When a single server handles all traffic for a critical service, one hardware failure, kernel panic, or network partition takes your entire application offline. High availability (HA) clustering eliminates this single point of failure by running services across multiple nodes that automatically detect failures and redirect traffic to healthy members.
This guide compares the two dominant open-source approaches to Linux HA clustering: Keepalived for lightweight VRRP-based failover, and Corosync + Pacemaker for full-featured, enterprise-grade cluster resource management.
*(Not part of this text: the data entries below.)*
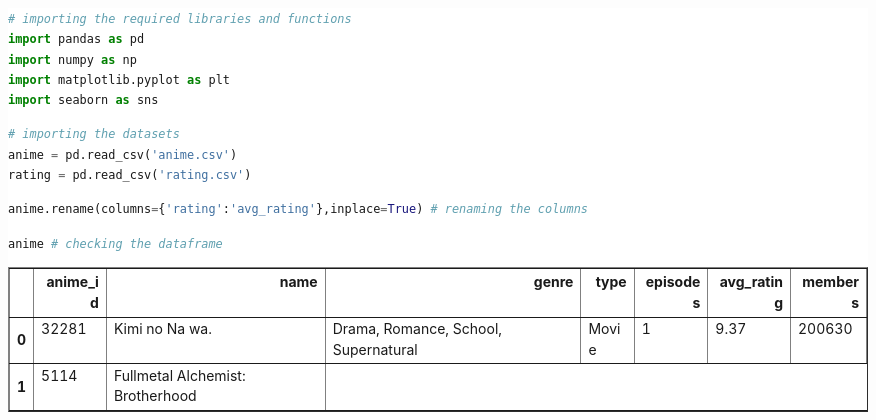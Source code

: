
 ```python
# importing the required libraries and functions
import pandas as pd
import numpy as np
import matplotlib.pyplot as plt
import seaborn as sns
```


```python
# importing the datasets
anime = pd.read_csv('anime.csv')
rating = pd.read_csv('rating.csv')
```


```python
anime.rename(columns={'rating':'avg_rating'},inplace=True) # renaming the columns
```


```python
anime # checking the dataframe
```




<div>
<style scoped>
    .dataframe tbody tr th:only-of-type {
        vertical-align: middle;
    }

    .dataframe tbody tr th {
        vertical-align: top;
    }

    .dataframe thead th {
        text-align: right;
    }
</style>
<table border="1" class="dataframe">
  <thead>
    <tr style="text-align: right;">
      <th></th>
      <th>anime_id</th>
      <th>name</th>
      <th>genre</th>
      <th>type</th>
      <th>episodes</th>
      <th>avg_rating</th>
      <th>members</th>
    </tr>
  </thead>
  <tbody>
    <tr>
      <th>0</th>
      <td>32281</td>
      <td>Kimi no Na wa.</td>
      <td>Drama, Romance, School, Supernatural</td>
      <td>Movie</td>
      <td>1</td>
      <td>9.37</td>
      <td>200630</td>
    </tr>
    <tr>
      <th>1</th>
      <td>5114</td>
      <td>Fullmetal Alchemist: Brotherhood</td>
Both are battle-tested in production, run entirely on your own hardware, and cost nothing to deploy.
Why Self-Host Your High Availability Stack?
Commercial load balancers and managed HA solutions from AWS, GCP, and Azure are expensive and lock you into a single cloud provider. Self-hosted HA clustering gives you:
- Zero vendor lock-in — deploy on bare metal, any VPS, or hybrid multi-cloud
- Sub-second failover — VRRP heartbeat detects failures in 1-3 seconds, much faster than DNS-based failover
- No monthly licensing — Keepalived and Pacemaker are both GPLv2, completely free
- Full control — tune timeouts, health checks, and failover policies to your exact needs
- Works with any service — reverse proxies, databases, firewalls, application servers
What Is Keepalived?
Keepalived (4,543 stars on GitHub) is a lightweight daemon that implements the Virtual Router Redundancy Protocol (VRRP) on Linux. It monitors node health and manages a shared virtual IP address (VIP) that floats between cluster members.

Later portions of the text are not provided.